Louis Green Lecture: The Pandemic in Three Words
Event description
The COVID-19 pandemic introduced what many believed to be a new vocabulary into our collective lives. But was it actually new? Is it possible that the world began speaking Italian without knowing it? In this talk I want to explore three of the most common words of the pandemic era: quarantine, mask, and community in order to uncover and think about their deep roots in Italian culture. Drawing on literary and philosophical sources from Boccaccio to Manzoni to contemporary Italian philosophy, as well as my personal experience living in both Italy and the United States during the lockdown, I want to ask how providing the Italian context for these words can enrich our understanding of the pandemic. Language, as I discuss in my presentation. is not only an instrument we use to describe what we have experienced, but also contours our memory of that experience. What can we learn by returning to the origin of these words and how might that understanding of the pandemic help us in future moments of crisis and community?

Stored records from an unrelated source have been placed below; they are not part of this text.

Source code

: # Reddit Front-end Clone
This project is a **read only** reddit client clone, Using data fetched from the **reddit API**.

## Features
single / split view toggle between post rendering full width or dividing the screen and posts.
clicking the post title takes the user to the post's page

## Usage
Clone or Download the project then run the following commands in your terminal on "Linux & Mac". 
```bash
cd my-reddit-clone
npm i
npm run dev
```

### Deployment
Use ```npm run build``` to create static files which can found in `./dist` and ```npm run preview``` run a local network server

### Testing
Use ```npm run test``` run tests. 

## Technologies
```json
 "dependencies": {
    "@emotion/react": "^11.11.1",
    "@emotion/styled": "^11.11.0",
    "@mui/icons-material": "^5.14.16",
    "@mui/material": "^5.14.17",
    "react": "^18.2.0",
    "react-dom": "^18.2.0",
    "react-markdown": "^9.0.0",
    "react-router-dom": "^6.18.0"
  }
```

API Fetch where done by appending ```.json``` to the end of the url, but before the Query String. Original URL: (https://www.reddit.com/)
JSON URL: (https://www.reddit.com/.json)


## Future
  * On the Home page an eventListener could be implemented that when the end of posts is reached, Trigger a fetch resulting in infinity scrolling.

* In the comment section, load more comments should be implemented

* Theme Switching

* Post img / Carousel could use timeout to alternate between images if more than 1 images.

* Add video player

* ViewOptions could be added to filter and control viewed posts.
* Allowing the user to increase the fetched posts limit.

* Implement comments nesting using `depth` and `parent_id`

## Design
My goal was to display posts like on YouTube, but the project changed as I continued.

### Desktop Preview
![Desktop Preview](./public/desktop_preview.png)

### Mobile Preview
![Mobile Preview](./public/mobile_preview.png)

Timothy Campbell is Professor of Italian in the Department of Romance Studies at Cornell University. His academic work focuses on the intersection of language, experience, and society; his recent research centers on contemporary Italian thought and the politics of Covid. During the COVID-19 pandemic, he was part of an international group of scholars investigating how governments across the globe instituted social distancing protocols, a project informed by his personal experience of the pandemic in both the United States and Italy. This perspective shapes his current work as Principal Investigator for the project, "The Biopolitics of Global Health After Covid."